ORG Volume 8, p. 5377 (Verse No. 724) records first publication in The Navy League Journal of 28 June 1898. Also later in Harper’s Weekly of 18 January, 1902 and the Guide to the Coronation Review of 1902 (for King Edward VII), published by the Navy League.
It is collected in:
- The Years Between 1919
- Inclusive Verse 1919
- Definitive Verse 1940
- Sussex Edition vol. 33, page 390
- Burwash Edition vol. 26
- The Works of Rudyard Kinpling, Wordsworth Poetry Library 1994
See David Alan Richards p. 252 for further details of publication.
The poem affirms the value of the mutual ties between the Dominions of the British Empire.
Under the British North America Act of 1867, the British provinces of North America came together in a Confederal Union of Canada, which was granted ‘Dominion Status’, in effect independent self-government under the formal authority of the British Crown, with its own Parliament. Relations between Canada and the United Kingdom would continue to be close, but would be conducted on a basis of independent equality. This was to become a model for other parts of the Empire: Australia, New Zealand, and South Africa were given similar status in the years after 1902.
For Kipling, a firm believer in the British Empire as a force for good in the world and a system for mutual support between what he saw as the family of Anglo-Saxon peoples, this was an excellent model, and in this poem he is extolling it. Kipling had made a brief foray into Canada during his journey to England from India in 1889, and in July 1892, on their way back from their honeymoon, the Kiplings had travelled across Canada by train. Rudyard greatly liked what he saw.

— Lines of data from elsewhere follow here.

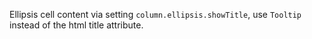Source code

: Ellipsis cell content via setting `column.ellipsis.showTitle`, use `Tooltip` instead of the html title attribute.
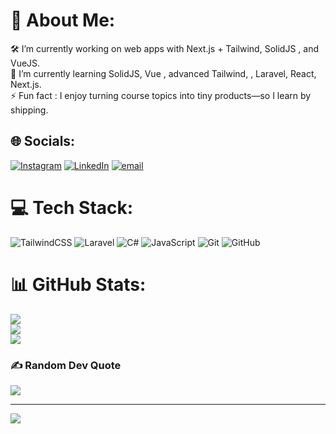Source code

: # 💫 About Me:
🛠️ I’m currently working on web apps with Next.js + Tailwind, SolidJS , and VueJS.<br>🌱 I’m currently learning SolidJS, Vue , advanced Tailwind, , Laravel, React, Next.js.<br>⚡ Fun fact : I enjoy turning course topics into tiny products—so I learn by shipping.


## 🌐 Socials:
[![Instagram](https://img.shields.io/badge/Instagram-%23E4405F.svg?logo=Instagram&logoColor=white)](https://instagram.com/@dihawt0) [![LinkedIn](https://img.shields.io/badge/LinkedIn-%230077B5.svg?logo=linkedin&logoColor=white)](https://linkedin.com/in/wahidsatrioaji) [![email](https://img.shields.io/badge/Email-D14836?logo=gmail&logoColor=white)](mailto:wahidsatrioaji29@gmail.com) 

# 💻 Tech Stack:
![TailwindCSS](https://img.shields.io/badge/tailwindcss-%2338B2AC.svg?style=for-the-badge&logo=tailwind-css&logoColor=white) ![Laravel](https://img.shields.io/badge/laravel-%23FF2D20.svg?style=for-the-badge&logo=laravel&logoColor=white) ![C#](https://img.shields.io/badge/c%23-%23239120.svg?style=for-the-badge&logo=csharp&logoColor=white) ![JavaScript](https://img.shields.io/badge/javascript-%23323330.svg?style=for-the-badge&logo=javascript&logoColor=%23F7DF1E) ![Git](https://img.shields.io/badge/git-%23F05033.svg?style=for-the-badge&logo=git&logoColor=white) ![GitHub](https://img.shields.io/badge/github-%23121011.svg?style=for-the-badge&logo=github&logoColor=white)
# 📊 GitHub Stats:
![](https://github-readme-stats.vercel.app/api?username=Strioo&theme=dark&hide_border=false&include_all_commits=false&count_private=false)<br/>
![](https://nirzak-streak-stats.vercel.app/?user=Strioo&theme=dark&hide_border=false)<br/>
![](https://github-readme-stats.vercel.app/api/top-langs/?username=Strioo&theme=dark&hide_border=false&include_all_commits=false&count_private=false&layout=compact)

### ✍️ Random Dev Quote
![](https://quotes-github-readme.vercel.app/api?type=horizontal&theme=radical)

---
[![](https://visitcount.itsvg.in/api?id=Strioo&icon=0&color=0)](https://visitcount.itsvg.in)

<!-- Proudly created with GPRM ( https://gprm.itsvg.in ) -->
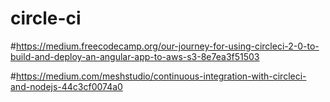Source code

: # circle-ci
#https://medium.freecodecamp.org/our-journey-for-using-circleci-2-0-to-build-and-deploy-an-angular-app-to-aws-s3-8e7ea3f51503

#https://medium.com/meshstudio/continuous-integration-with-circleci-and-nodejs-44c3cf0074a0
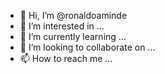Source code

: - 👋 Hi, I’m @ronaldoaminde
- 👀 I’m interested in ...
- 🌱 I’m currently learning ...
- 💞️ I’m looking to collaborate on ...
- 📫 How to reach me ...

<!---
ronaldoaminde/ronaldoaminde is a ✨ special ✨ repository because its `README.md` (this file) appears on your GitHub profile.
You can click the Preview link to take a look at your changes.
--->

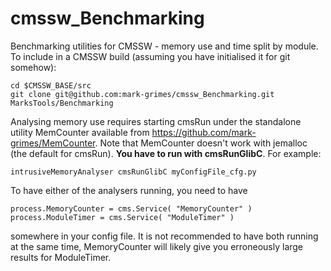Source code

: cmssw_Benchmarking
==================

Benchmarking utilities for CMSSW - memory use and time split by module.
To include in a CMSSW build (assuming you have initialised it for git somehow):

    cd $CMSSW_BASE/src
    git clone git@github.com:mark-grimes/cmssw_Benchmarking.git MarksTools/Benchmarking

Analysing memory use requires starting cmsRun under the standalone utility MemCounter available from https://github.com/mark-grimes/MemCounter. Note that MemCounter doesn't work with jemalloc (the default for cmsRun). **You have to run with cmsRunGlibC**. For example:

    intrusiveMemoryAnalyser cmsRunGlibC myConfigFile_cfg.py

To have either of the analysers running, you need to have

    process.MemoryCounter = cms.Service( "MemoryCounter" )
    process.ModuleTimer = cms.Service( "ModuleTimer" )

somewhere in your config file. It is not recommended to have both running at the same time, MemoryCounter will likely give you erroneously large results for ModuleTimer.
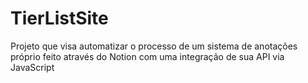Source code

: # TierListSite
Projeto que visa automatizar o processo de um sistema de anotações próprio feito através do Notion com uma integração de sua API via JavaScript
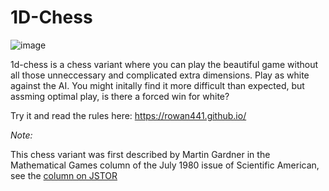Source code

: # 1D-Chess

![image](https://user-images.githubusercontent.com/63263642/226254136-8b30ac55-769b-4a79-a8a2-280da4ebb141.png)


1d-chess is a chess variant where you can play the beautiful game without all those unneccessary and complicated extra dimensions. Play as white against the AI. You might initally find it more difficult than expected, but assming optimal play, is there a forced win for white?

Try it and read the rules here:
https://rowan441.github.io/

*Note:*

This chess variant was first described by Martin Gardner in the Mathematical Games column of the July 1980 issue of Scientific American, see the [column on JSTOR](https://www.jstor.org/stable/24966361)
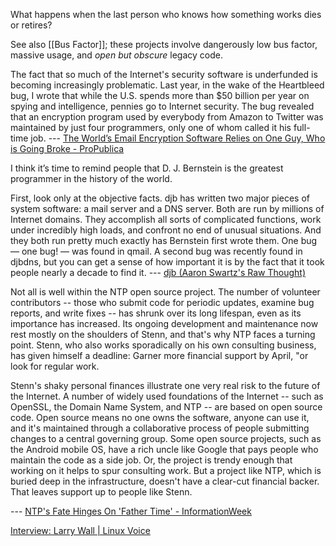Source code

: What happens when the last person who knows how something works dies or retires?

See also [[Bus Factor]]; these projects involve dangerously low bus factor, massive usage, and _open but obscure_ legacy code.  

The fact that so much of the Internet's security software is underfunded is becoming increasingly problematic. Last year, in the wake of the Heartbleed bug, I wrote that while the U.S. spends more than $50 billion per year on spying and intelligence, pennies go to Internet security. The bug revealed that an encryption program used by everybody from Amazon to Twitter was maintained by just four programmers, only one of whom called it his full-time job. --- [The World’s Email Encryption Software Relies on One Guy, Who is Going Broke - ProPublica](http://www.propublica.org/article/the-worlds-email-encryption-software-relies-on-one-guy-who-is-going-broke)

I think it’s time to remind people that D. J. Bernstein is the greatest programmer in the history of the world.



First, look only at the objective facts. djb has written two major pieces of system software: a mail server and a DNS server. Both are run by millions of Internet domains. They accomplish all sorts of complicated functions, work under incredibly high loads, and confront no end of unusual situations. And they both run pretty much exactly has Bernstein first wrote them. One bug — one bug! — was found in qmail. A second bug was recently found in djbdns, but you can get a sense of how important it is by the fact that it took people nearly a decade to find it. --- [djb (Aaron Swartz's Raw Thought)](http://www.aaronsw.com/weblog/djb)

Not all is well within the NTP open source project. The number of volunteer contributors -- those who submit code for periodic updates, examine bug reports, and write fixes -- has shrunk over its long lifespan, even as its importance has increased. Its ongoing development and maintenance now rest mostly on the shoulders of Stenn, and that's why NTP faces a turning point. Stenn, who also works sporadically on his own consulting business, has given himself a deadline: Garner more financial support by April, "or look for regular work.



Stenn's shaky personal finances illustrate one very real risk to the future of the Internet. A number of widely used foundations of the Internet -- such as OpenSSL, the Domain Name System, and NTP -- are based on open source code. Open source means no one owns the software, anyone can use it, and it's maintained through a collaborative process of people submitting changes to a central governing group. Some open source projects, such as the Android mobile OS, have a rich uncle like Google that pays people who maintain the code as a side job. Or, the project is trendy enough that working on it helps to spur consulting work. But a project like NTP, which is buried deep in the infrastructure, doesn't have a clear-cut financial backer. That leaves support up to people like Stenn.



--- [NTP's Fate Hinges On 'Father Time' - InformationWeek](http://www.informationweek.com/it-life/ntps-fate-hinges-on-father-time/d/d-id/1319432)

[Interview: Larry Wall | Linux Voice](http://www.linuxvoice.com/interview-larry-wall/)

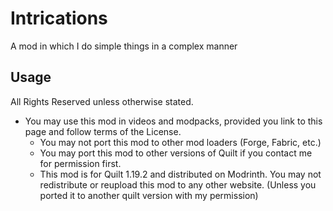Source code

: # Intrications

A mod in which I do simple things in a complex manner

## Usage

All Rights Reserved unless otherwise stated.
- You may use this mod in videos and modpacks, provided you link to this page and follow terms of the License.<br>
    - You may not port this mod to other mod loaders (Forge, Fabric, etc.)<br>
    - You may port this mod to other versions of Quilt if you contact me for permission first. <br>
    - This mod is for Quilt 1.19.2 and distributed on Modrinth. You may not redistribute or reupload this mod to any other website. (Unless you ported it to another quilt version with my permission)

In London in 1898, after a visit to South Africa, as Andrew Lycett records (p. 306), Kipling dined with the US Ambassador to Britain, John Hay, and Cecil Rhodes:
No record of these meetings exists, but the coordination of an Anglo-Saxon world view must have been high on the agenda. Rudyard indicated as much in ‘The Houses”described by Carrie as his ‘verses on “Anglo-Saxon alliance”, published in the Navy League Journal later in June.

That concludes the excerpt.